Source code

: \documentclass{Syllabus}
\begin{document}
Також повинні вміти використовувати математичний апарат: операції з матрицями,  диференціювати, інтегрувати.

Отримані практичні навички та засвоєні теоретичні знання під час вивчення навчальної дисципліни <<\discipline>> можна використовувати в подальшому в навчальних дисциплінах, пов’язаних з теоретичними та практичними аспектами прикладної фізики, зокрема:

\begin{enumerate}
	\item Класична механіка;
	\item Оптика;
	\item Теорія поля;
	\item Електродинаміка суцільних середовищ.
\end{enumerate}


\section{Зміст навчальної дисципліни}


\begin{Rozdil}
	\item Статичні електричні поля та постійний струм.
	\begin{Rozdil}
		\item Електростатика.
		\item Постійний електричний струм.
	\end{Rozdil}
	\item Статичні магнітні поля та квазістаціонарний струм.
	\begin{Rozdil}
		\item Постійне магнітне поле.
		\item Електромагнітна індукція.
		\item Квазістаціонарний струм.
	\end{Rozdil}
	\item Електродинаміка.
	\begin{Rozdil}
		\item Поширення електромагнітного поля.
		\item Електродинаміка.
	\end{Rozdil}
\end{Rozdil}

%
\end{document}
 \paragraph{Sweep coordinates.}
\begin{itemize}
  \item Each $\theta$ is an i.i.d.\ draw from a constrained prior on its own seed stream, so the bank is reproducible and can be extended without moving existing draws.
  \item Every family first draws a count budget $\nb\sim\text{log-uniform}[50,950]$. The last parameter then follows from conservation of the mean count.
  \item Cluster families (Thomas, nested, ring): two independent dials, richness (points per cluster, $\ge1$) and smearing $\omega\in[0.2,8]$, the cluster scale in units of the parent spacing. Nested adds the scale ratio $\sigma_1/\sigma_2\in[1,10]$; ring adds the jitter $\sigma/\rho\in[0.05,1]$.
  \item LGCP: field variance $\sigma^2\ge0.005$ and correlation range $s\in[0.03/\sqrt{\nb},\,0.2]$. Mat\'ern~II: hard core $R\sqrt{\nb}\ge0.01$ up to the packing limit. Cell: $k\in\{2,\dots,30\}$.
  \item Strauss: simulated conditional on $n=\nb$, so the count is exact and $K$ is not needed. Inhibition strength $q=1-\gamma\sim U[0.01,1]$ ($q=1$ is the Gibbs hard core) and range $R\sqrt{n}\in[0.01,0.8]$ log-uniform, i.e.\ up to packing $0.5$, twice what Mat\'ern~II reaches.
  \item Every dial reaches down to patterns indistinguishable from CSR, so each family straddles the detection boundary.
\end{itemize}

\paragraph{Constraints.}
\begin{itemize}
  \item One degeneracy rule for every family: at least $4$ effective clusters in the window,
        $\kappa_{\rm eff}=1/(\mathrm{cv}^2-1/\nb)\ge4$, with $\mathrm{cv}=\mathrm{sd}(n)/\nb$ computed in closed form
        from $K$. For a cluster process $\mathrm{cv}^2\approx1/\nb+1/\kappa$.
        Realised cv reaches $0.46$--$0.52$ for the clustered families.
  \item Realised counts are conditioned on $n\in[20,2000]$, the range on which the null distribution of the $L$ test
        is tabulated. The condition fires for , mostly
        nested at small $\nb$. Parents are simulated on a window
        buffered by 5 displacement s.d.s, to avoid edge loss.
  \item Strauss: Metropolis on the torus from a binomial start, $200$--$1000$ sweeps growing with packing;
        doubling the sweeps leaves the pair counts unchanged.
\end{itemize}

● ● ●

## Work instructions
Tally the lines of the material that include "поля". Only the total should be given.

## Exercise output
4